THE PROBLEM: Look below for the lines from the one with "to _CodeMirror_ v4.7.0" to the one with "####Usermin", and copy exactly those lines, both ends included.
::: AVAILABLE RECORDS
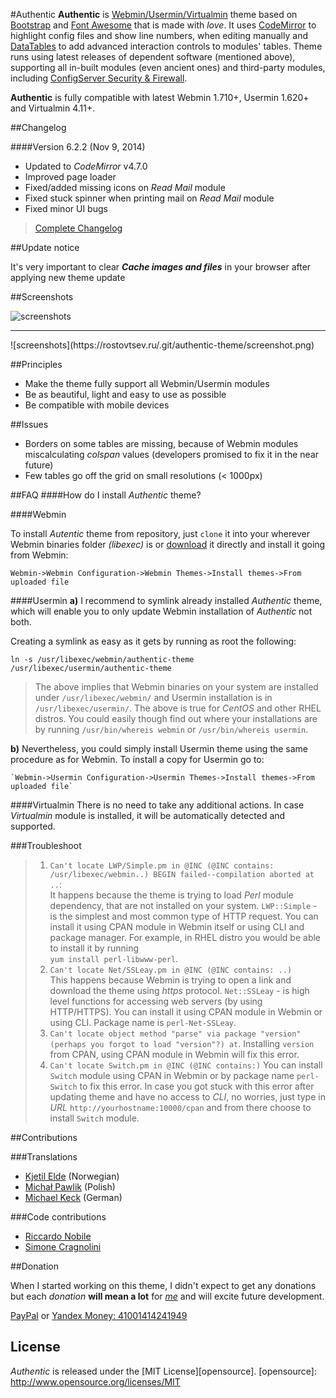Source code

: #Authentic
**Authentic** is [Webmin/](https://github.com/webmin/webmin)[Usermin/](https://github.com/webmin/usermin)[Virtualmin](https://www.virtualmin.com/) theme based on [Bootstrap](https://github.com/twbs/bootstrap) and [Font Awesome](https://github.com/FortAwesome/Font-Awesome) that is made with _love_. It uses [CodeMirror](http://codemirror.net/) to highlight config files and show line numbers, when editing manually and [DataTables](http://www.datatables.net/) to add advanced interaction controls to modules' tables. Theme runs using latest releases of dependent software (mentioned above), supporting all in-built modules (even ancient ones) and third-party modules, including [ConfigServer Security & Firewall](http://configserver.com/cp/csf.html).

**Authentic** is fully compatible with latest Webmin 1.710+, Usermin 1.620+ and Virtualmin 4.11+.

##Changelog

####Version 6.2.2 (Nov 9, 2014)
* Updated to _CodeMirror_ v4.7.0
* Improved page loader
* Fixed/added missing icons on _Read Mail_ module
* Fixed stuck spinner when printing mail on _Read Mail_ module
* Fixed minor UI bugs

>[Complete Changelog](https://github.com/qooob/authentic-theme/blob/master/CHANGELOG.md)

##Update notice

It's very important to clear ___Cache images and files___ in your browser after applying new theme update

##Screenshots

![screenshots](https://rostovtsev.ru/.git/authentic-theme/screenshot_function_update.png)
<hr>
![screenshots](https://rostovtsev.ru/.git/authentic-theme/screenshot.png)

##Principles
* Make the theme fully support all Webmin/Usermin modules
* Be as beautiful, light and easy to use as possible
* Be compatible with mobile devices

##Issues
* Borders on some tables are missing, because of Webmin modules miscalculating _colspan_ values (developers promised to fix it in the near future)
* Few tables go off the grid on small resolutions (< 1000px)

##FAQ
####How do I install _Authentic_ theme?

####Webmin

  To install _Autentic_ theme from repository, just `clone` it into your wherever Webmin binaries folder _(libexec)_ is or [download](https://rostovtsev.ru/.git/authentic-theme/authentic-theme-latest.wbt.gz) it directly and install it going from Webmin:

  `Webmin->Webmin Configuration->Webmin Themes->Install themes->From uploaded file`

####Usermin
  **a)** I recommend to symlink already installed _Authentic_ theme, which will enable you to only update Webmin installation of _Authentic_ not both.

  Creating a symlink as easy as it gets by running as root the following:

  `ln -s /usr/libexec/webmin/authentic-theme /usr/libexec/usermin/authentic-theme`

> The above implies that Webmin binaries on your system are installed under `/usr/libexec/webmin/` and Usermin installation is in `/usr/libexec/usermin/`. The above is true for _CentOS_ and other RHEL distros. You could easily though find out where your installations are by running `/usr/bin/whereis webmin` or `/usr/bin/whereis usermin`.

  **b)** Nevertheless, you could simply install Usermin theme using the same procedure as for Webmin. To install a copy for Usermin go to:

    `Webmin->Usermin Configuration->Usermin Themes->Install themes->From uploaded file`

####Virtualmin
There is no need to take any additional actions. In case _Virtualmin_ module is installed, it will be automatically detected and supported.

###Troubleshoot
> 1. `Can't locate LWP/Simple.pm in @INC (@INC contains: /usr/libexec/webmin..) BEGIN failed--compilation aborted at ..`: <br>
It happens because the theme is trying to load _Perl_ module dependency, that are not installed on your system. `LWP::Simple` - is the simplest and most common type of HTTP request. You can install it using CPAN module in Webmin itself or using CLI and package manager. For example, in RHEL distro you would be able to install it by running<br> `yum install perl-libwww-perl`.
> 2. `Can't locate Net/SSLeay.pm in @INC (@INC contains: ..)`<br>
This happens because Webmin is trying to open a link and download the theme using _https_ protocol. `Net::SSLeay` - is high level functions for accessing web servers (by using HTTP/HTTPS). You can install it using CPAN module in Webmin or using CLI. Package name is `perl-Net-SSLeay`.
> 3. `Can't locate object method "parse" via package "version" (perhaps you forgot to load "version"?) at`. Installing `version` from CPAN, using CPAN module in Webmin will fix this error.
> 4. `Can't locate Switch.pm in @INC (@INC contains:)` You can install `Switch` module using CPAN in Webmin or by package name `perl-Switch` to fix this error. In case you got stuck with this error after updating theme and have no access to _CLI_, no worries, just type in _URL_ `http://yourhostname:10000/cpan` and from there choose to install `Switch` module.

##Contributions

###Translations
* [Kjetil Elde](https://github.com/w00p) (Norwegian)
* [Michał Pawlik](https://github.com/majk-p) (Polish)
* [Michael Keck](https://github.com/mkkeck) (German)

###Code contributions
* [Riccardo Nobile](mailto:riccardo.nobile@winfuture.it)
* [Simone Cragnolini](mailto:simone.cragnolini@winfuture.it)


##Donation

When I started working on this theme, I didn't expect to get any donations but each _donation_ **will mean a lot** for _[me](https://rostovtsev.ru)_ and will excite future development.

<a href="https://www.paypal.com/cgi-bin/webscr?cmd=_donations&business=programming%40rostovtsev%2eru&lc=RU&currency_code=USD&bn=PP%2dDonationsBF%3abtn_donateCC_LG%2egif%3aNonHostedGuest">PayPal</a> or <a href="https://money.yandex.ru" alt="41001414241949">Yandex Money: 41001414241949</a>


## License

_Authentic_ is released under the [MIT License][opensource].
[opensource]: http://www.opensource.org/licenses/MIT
::::::
::: AVAILABLE RECORDS
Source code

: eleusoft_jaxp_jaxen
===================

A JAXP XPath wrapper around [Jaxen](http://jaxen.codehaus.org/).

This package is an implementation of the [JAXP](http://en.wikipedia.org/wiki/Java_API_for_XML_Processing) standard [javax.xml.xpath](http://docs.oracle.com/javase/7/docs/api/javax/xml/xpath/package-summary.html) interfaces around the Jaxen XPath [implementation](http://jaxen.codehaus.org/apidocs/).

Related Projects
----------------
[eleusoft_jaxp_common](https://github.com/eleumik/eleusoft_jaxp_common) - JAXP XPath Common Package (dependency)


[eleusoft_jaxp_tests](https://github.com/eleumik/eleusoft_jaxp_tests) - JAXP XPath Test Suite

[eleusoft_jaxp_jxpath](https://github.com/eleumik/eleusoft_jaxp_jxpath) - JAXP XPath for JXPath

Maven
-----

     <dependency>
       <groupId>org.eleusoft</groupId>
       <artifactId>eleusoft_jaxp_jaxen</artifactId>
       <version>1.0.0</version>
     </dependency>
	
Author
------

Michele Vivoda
::::::
TASK SOLUTION:
* Updated to _CodeMirror_ v4.7.0
* Improved page loader
* Fixed/added missing icons on _Read Mail_ module
* Fixed stuck spinner when printing mail on _Read Mail_ module
* Fixed minor UI bugs

>[Complete Changelog](https://github.com/qooob/authentic-theme/blob/master/CHANGELOG.md)

##Update notice

It's very important to clear ___Cache images and files___ in your browser after applying new theme update

##Screenshots

![screenshots](https://rostovtsev.ru/.git/authentic-theme/screenshot_function_update.png)
<hr>
![screenshots](https://rostovtsev.ru/.git/authentic-theme/screenshot.png)

##Principles
* Make the theme fully support all Webmin/Usermin modules
* Be as beautiful, light and easy to use as possible
* Be compatible with mobile devices

##Issues
* Borders on some tables are missing, because of Webmin modules miscalculating _colspan_ values (developers promised to fix it in the near future)
* Few tables go off the grid on small resolutions (< 1000px)

##FAQ
####How do I install _Authentic_ theme?

####Webmin

  To install _Autentic_ theme from repository, just `clone` it into your wherever Webmin binaries folder _(libexec)_ is or [download](https://rostovtsev.ru/.git/authentic-theme/authentic-theme-latest.wbt.gz) it directly and install it going from Webmin:

  `Webmin->Webmin Configuration->Webmin Themes->Install themes->From uploaded file`

####Usermin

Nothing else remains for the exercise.